Required work: Write out exactly the lines below that run from the one containing "- **Stars**: 124" through the one containing "- **Open Issues**: 1", both included, with no other lines.

Input for this task:
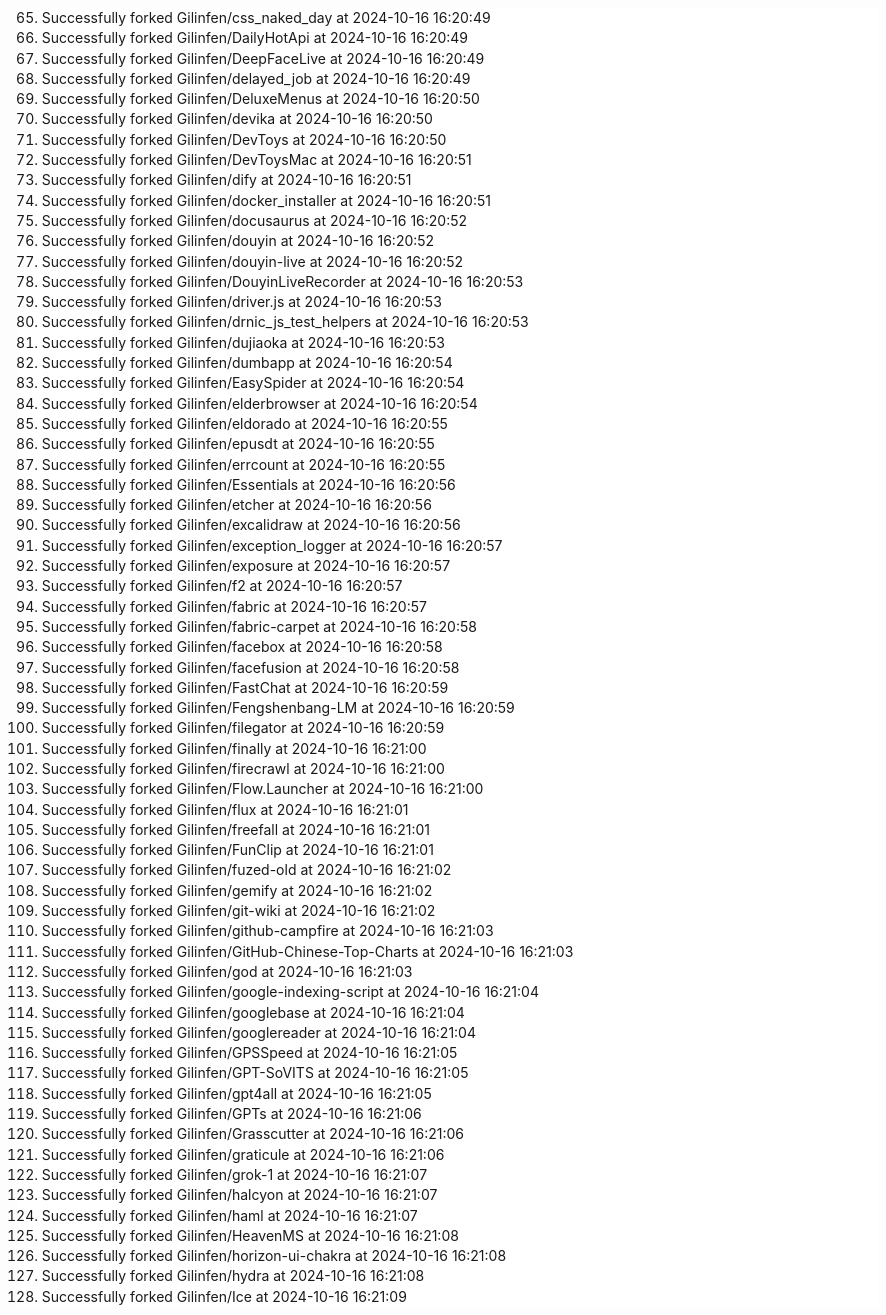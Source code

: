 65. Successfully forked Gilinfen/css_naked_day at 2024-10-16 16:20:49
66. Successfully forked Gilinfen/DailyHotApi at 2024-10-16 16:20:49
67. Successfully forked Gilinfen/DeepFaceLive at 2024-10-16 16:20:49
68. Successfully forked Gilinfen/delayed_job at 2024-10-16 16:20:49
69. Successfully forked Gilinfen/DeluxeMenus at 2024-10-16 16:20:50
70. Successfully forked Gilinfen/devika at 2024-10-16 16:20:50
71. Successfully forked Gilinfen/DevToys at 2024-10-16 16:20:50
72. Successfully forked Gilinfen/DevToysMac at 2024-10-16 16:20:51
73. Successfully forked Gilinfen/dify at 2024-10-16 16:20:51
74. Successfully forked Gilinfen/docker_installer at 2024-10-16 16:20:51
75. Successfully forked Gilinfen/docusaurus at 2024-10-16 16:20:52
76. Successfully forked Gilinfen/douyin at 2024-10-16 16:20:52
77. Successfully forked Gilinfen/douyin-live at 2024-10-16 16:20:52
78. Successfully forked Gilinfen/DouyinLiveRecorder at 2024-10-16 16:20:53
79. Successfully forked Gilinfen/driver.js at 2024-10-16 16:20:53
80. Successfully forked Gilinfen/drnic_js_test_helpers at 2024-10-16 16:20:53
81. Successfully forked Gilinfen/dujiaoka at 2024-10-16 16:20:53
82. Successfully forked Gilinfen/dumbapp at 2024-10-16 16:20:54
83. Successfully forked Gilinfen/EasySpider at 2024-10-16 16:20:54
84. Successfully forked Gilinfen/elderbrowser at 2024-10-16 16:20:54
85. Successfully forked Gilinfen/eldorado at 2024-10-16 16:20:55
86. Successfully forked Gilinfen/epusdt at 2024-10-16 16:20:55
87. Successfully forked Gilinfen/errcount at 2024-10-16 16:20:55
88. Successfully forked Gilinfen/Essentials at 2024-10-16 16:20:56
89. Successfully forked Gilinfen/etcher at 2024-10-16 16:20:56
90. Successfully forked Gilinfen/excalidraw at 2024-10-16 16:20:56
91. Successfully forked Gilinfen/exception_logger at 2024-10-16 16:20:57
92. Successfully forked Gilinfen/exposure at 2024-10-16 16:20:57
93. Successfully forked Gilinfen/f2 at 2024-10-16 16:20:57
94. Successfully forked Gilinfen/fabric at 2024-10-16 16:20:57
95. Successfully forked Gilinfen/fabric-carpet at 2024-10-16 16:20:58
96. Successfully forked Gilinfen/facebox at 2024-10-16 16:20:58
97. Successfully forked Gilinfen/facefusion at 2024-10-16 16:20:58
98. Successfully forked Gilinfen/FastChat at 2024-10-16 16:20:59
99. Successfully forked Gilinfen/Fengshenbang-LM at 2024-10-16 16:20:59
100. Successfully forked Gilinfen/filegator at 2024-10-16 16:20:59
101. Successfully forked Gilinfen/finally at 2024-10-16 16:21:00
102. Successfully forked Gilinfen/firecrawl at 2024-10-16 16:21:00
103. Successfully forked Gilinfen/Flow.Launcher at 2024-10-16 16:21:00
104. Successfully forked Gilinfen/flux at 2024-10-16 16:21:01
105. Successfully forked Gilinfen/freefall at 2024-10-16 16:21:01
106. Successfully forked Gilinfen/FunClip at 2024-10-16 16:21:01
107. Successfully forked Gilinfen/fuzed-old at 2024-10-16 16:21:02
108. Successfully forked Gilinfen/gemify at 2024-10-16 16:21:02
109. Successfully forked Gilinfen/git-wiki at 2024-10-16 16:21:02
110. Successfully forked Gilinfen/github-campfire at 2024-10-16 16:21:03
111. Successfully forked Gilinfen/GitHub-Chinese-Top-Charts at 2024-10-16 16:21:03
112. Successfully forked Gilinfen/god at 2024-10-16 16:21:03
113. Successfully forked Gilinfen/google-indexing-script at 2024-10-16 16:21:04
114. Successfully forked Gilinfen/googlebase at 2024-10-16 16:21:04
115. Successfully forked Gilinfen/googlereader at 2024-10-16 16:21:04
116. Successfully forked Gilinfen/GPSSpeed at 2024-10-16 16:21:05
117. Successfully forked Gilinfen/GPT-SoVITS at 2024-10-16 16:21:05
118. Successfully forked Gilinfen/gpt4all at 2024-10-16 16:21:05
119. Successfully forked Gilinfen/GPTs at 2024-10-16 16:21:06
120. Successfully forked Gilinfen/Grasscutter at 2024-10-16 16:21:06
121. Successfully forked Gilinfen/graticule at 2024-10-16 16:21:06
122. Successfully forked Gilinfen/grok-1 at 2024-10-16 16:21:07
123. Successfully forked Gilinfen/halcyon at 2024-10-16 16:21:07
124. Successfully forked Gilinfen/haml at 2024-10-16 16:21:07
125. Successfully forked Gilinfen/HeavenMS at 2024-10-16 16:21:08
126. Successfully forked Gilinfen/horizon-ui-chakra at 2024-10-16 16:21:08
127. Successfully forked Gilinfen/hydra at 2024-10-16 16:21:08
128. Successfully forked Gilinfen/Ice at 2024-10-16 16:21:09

...

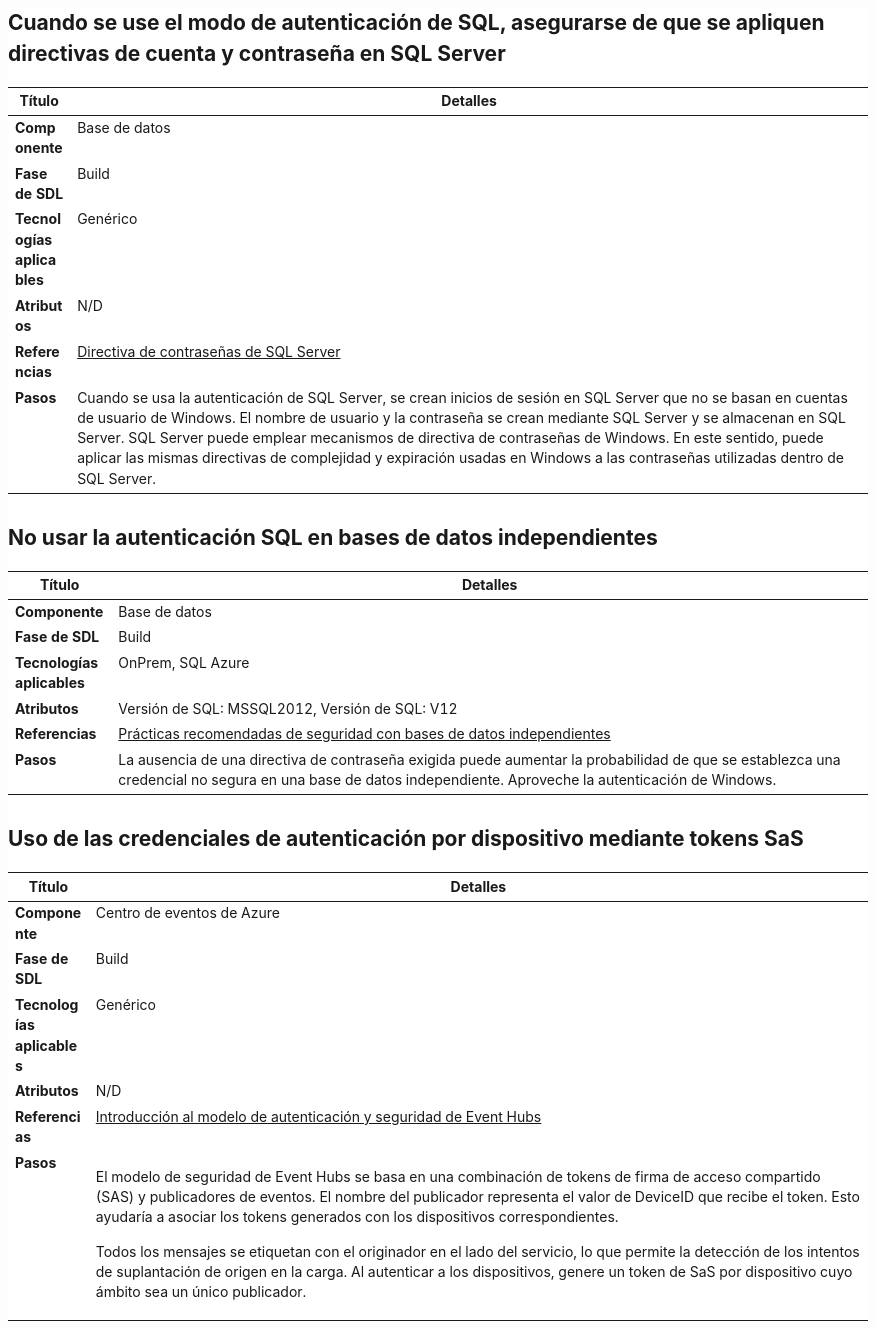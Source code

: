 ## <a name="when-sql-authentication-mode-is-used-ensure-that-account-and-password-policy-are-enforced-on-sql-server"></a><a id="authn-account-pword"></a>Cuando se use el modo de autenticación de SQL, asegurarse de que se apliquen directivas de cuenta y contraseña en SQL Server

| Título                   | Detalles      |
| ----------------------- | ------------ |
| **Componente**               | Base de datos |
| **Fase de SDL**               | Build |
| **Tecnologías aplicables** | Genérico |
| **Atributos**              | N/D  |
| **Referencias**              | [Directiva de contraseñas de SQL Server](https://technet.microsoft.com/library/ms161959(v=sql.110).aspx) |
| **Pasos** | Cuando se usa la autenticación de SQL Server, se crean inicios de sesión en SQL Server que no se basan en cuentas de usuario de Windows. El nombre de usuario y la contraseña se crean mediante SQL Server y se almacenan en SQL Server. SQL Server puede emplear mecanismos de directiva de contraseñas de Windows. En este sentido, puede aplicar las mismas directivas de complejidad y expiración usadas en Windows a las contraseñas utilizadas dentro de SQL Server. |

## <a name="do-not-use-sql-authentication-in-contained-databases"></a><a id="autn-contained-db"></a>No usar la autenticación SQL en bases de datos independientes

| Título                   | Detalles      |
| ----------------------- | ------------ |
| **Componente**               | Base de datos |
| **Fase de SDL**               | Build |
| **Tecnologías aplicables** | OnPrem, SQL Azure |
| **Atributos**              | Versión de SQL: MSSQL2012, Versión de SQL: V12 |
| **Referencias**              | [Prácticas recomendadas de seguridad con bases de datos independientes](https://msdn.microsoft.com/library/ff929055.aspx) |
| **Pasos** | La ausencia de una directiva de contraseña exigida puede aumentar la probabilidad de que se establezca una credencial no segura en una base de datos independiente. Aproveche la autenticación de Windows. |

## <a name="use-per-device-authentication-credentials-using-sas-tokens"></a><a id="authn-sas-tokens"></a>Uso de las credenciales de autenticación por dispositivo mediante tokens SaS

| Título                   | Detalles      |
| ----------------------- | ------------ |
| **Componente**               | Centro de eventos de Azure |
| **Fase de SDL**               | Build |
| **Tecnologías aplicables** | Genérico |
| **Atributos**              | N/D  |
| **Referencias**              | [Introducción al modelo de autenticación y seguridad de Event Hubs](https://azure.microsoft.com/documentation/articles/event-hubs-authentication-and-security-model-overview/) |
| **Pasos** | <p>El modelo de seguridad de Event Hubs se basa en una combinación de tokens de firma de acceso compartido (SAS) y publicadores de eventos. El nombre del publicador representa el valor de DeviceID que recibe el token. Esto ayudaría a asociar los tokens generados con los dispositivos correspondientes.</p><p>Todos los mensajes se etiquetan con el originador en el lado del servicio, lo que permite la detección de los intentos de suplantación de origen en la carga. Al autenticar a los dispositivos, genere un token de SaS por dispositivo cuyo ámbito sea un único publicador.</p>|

--

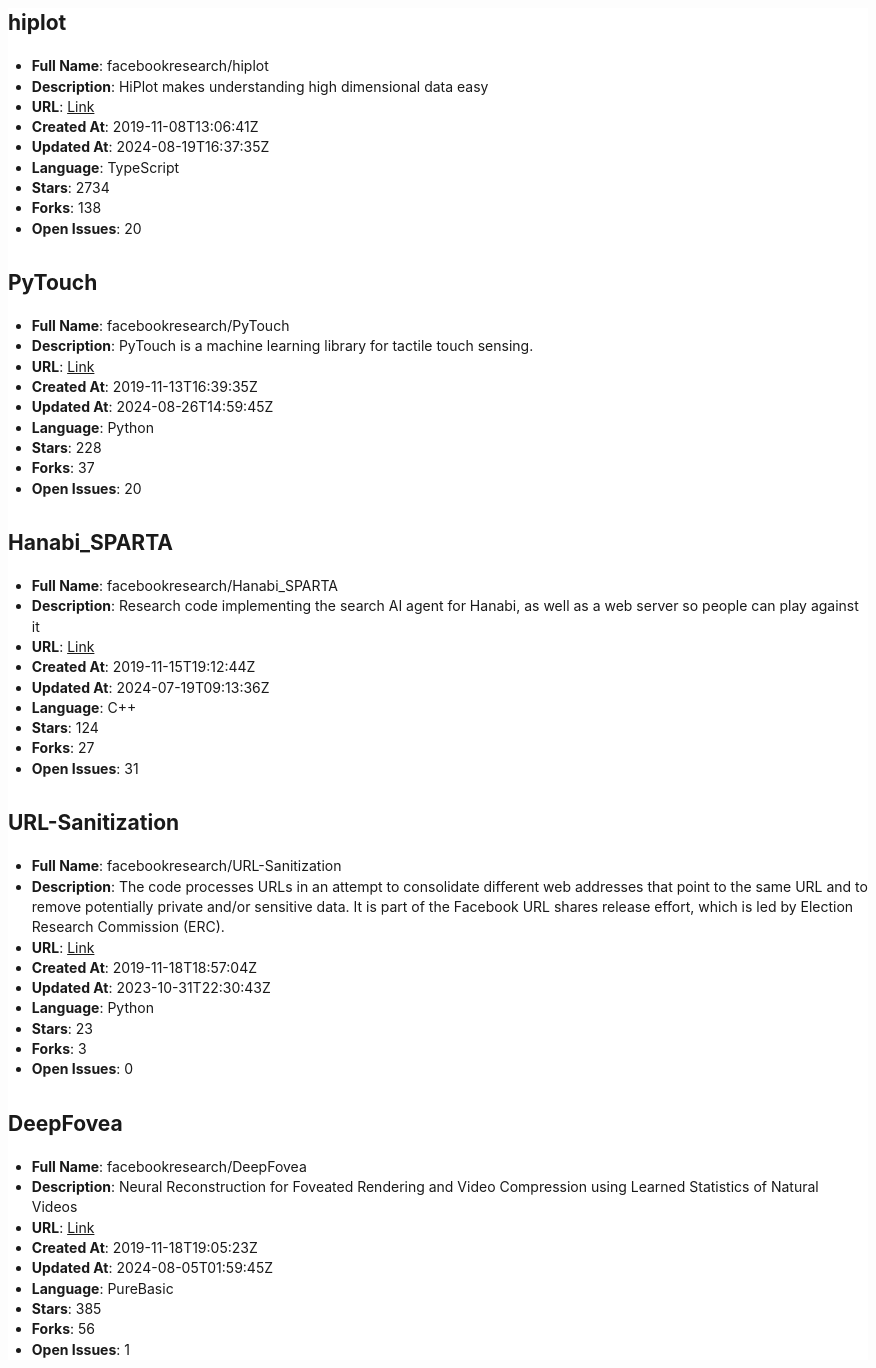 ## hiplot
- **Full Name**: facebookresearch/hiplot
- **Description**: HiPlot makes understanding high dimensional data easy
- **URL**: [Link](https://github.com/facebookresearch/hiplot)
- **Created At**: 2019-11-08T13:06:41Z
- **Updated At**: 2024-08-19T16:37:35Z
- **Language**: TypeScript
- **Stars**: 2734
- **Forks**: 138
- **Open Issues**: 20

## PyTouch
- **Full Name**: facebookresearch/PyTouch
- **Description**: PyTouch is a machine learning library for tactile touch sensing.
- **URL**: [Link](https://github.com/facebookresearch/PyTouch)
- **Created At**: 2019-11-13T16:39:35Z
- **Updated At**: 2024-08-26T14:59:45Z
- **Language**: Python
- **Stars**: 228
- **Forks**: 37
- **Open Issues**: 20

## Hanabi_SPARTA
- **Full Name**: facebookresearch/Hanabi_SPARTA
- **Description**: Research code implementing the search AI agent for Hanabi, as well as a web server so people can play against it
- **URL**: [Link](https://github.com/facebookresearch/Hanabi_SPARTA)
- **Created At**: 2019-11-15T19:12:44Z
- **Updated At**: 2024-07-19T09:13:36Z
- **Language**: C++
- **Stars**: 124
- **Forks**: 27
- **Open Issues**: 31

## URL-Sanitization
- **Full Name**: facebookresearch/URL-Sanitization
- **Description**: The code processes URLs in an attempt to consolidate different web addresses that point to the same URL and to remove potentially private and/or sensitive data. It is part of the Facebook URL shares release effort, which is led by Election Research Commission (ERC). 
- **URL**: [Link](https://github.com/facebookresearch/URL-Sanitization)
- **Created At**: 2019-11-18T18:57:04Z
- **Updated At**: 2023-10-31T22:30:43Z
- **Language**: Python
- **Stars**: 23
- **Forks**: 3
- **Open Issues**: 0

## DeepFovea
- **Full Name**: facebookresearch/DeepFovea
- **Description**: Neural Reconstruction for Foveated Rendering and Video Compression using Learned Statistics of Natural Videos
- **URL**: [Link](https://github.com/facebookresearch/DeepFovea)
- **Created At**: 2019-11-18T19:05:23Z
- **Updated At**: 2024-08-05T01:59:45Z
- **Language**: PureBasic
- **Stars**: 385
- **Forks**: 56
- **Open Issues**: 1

Expected answer:
- **Stars**: 124
- **Forks**: 27
- **Open Issues**: 31

## URL-Sanitization
- **Full Name**: facebookresearch/URL-Sanitization
- **Description**: The code processes URLs in an attempt to consolidate different web addresses that point to the same URL and to remove potentially private and/or sensitive data. It is part of the Facebook URL shares release effort, which is led by Election Research Commission (ERC). 
- **URL**: [Link](https://github.com/facebookresearch/URL-Sanitization)
- **Created At**: 2019-11-18T18:57:04Z
- **Updated At**: 2023-10-31T22:30:43Z
- **Language**: Python
- **Stars**: 23
- **Forks**: 3
- **Open Issues**: 0

## DeepFovea
- **Full Name**: facebookresearch/DeepFovea
- **Description**: Neural Reconstruction for Foveated Rendering and Video Compression using Learned Statistics of Natural Videos
- **URL**: [Link](https://github.com/facebookresearch/DeepFovea)
- **Created At**: 2019-11-18T19:05:23Z
- **Updated At**: 2024-08-05T01:59:45Z
- **Language**: PureBasic
- **Stars**: 385
- **Forks**: 56
- **Open Issues**: 1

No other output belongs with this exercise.